Document images with source code
- - -
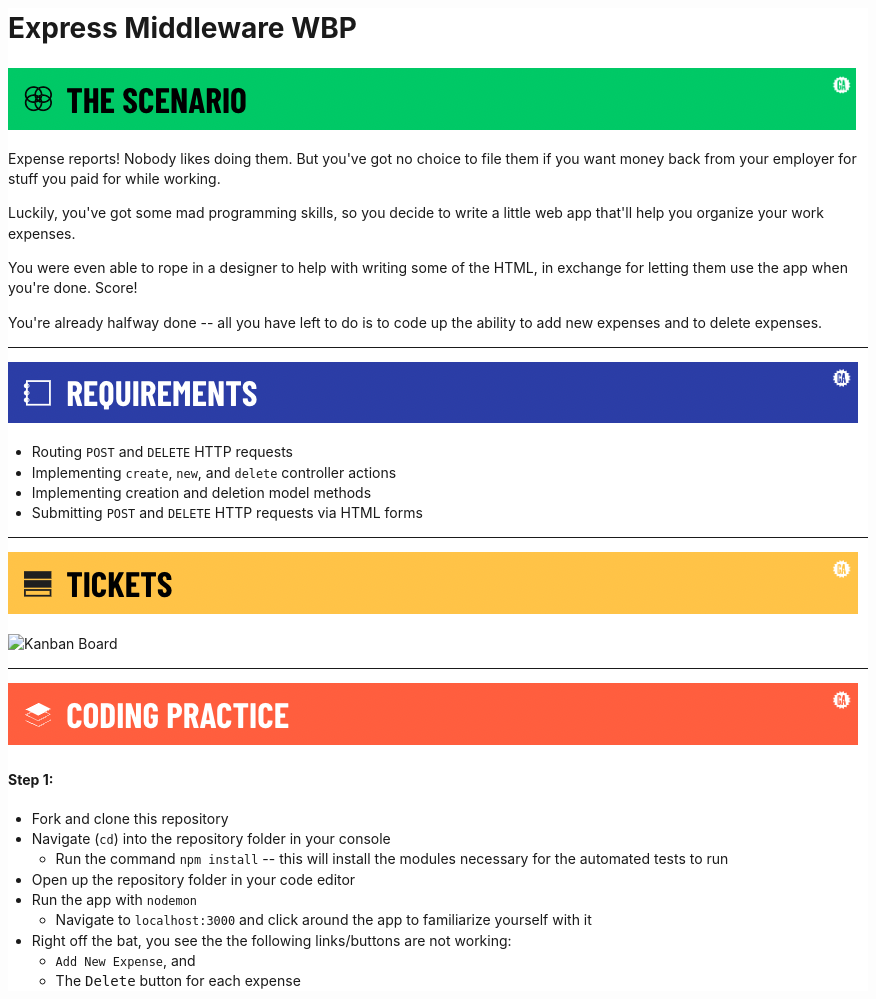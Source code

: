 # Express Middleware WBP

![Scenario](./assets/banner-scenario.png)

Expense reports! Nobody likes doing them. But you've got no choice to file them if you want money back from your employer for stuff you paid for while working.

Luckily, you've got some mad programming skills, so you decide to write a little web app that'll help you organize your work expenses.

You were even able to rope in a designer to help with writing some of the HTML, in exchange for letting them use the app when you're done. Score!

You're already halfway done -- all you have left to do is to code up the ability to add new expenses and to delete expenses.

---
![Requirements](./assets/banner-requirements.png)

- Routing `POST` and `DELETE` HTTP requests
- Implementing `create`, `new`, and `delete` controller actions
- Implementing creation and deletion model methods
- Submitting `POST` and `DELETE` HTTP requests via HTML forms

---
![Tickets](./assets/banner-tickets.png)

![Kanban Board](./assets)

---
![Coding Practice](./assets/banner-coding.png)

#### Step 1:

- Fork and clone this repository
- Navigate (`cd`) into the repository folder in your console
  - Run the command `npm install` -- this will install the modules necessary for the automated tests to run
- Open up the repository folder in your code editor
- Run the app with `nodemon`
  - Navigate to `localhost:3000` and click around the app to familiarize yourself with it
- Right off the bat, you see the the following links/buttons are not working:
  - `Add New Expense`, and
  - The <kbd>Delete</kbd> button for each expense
- - -
Aim of the exercise →
Search the data for "banner". Copy every line that has it.

Answer space →
![Scenario](./assets/banner-scenario.png)
![Requirements](./assets/banner-requirements.png)
![Tickets](./assets/banner-tickets.png)
![Coding Practice](./assets/banner-coding.png)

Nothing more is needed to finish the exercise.